What you have to do:
Transcribe exactly the lines from the first line of the records through the line containing "人力资源中心，在推进组织建设、组织进化时，不断应对组织发展、业务发展的需求，即时", and leave out every picture.

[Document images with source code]
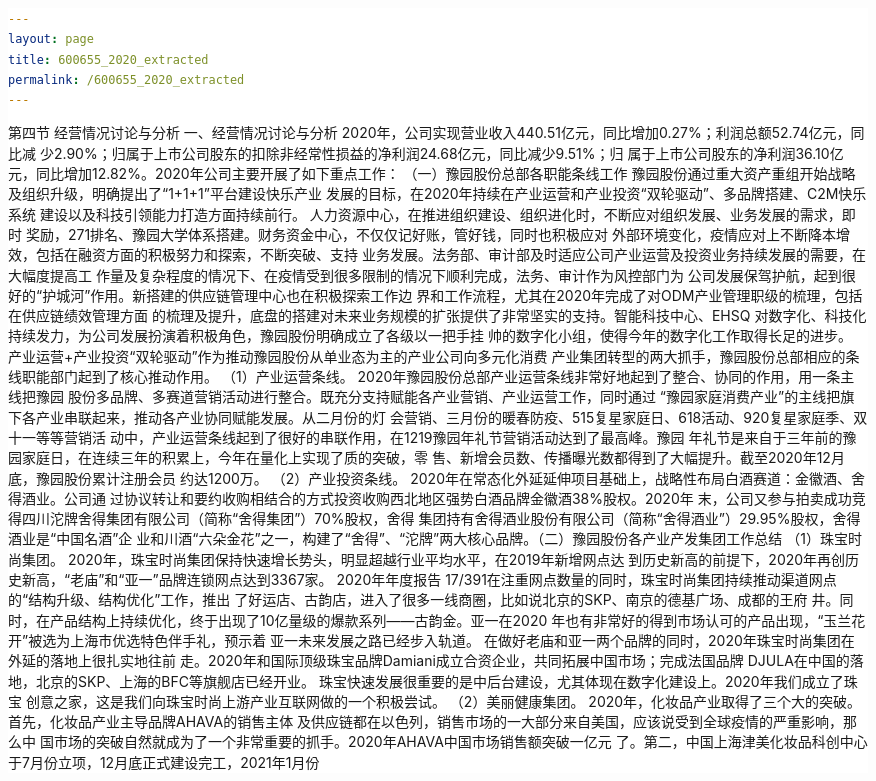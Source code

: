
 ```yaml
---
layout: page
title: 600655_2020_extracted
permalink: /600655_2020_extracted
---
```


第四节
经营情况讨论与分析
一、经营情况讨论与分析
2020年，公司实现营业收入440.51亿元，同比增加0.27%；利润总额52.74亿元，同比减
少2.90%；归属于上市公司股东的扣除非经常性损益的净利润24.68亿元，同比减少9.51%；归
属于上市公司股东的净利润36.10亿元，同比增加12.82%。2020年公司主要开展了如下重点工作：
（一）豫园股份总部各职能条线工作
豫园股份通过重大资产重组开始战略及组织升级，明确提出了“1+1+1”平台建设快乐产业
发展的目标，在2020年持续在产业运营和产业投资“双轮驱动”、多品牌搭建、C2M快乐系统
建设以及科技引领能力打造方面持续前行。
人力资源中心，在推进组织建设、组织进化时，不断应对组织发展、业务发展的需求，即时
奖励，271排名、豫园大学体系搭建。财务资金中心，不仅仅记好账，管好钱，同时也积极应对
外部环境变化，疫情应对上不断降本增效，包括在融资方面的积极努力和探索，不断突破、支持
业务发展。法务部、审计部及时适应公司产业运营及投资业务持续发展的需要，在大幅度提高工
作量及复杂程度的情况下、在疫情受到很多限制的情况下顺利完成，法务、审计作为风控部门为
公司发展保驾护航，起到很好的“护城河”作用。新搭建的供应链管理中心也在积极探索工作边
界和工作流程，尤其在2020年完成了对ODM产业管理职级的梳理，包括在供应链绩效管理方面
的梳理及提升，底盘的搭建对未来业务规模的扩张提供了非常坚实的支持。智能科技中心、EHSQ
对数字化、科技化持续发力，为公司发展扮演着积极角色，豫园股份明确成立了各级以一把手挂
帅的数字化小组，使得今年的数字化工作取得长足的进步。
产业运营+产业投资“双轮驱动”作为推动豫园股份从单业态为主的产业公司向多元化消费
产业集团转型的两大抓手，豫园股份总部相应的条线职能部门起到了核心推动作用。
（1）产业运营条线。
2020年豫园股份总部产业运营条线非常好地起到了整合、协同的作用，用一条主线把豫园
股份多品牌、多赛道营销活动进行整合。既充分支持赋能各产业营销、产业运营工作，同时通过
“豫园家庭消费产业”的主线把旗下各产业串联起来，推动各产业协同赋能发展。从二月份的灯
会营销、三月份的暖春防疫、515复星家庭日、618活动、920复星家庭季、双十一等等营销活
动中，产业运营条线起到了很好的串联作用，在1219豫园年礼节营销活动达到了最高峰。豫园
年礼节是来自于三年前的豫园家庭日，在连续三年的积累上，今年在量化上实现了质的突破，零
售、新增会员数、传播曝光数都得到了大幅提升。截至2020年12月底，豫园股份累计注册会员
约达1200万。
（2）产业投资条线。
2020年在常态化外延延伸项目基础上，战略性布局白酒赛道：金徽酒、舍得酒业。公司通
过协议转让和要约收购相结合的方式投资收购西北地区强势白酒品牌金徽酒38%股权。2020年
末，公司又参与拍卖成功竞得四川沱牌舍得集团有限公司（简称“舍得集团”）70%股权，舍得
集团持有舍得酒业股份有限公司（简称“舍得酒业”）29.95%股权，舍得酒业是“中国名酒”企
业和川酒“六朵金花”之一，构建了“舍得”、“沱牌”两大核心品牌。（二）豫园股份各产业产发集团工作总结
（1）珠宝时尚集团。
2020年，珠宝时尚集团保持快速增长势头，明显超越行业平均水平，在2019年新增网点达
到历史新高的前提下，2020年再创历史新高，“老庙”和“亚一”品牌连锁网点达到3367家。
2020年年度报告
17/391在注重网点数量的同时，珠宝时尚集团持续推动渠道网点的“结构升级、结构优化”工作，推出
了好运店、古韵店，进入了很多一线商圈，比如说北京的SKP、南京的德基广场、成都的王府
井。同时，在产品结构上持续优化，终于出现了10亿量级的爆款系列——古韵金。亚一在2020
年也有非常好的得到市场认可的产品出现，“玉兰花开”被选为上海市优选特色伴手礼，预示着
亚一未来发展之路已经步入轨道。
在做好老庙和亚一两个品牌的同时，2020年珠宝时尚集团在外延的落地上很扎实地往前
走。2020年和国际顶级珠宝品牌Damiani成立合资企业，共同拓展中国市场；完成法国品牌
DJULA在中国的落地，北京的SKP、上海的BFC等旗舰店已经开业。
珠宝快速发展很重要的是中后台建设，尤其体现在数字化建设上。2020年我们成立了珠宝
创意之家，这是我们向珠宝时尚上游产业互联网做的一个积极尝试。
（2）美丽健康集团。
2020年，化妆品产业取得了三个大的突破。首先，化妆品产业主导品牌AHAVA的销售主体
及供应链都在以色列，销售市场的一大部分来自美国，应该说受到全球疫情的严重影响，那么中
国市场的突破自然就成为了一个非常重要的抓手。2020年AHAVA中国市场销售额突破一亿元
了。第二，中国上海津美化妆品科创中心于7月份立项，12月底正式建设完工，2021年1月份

Your response:
Source code

:
 ```yaml
---
layout: page
title: 600655_2020_extracted
permalink: /600655_2020_extracted
---
```


第四节
经营情况讨论与分析
一、经营情况讨论与分析
2020年，公司实现营业收入440.51亿元，同比增加0.27%；利润总额52.74亿元，同比减
少2.90%；归属于上市公司股东的扣除非经常性损益的净利润24.68亿元，同比减少9.51%；归
属于上市公司股东的净利润36.10亿元，同比增加12.82%。2020年公司主要开展了如下重点工作：
（一）豫园股份总部各职能条线工作
豫园股份通过重大资产重组开始战略及组织升级，明确提出了“1+1+1”平台建设快乐产业
发展的目标，在2020年持续在产业运营和产业投资“双轮驱动”、多品牌搭建、C2M快乐系统
建设以及科技引领能力打造方面持续前行。
人力资源中心，在推进组织建设、组织进化时，不断应对组织发展、业务发展的需求，即时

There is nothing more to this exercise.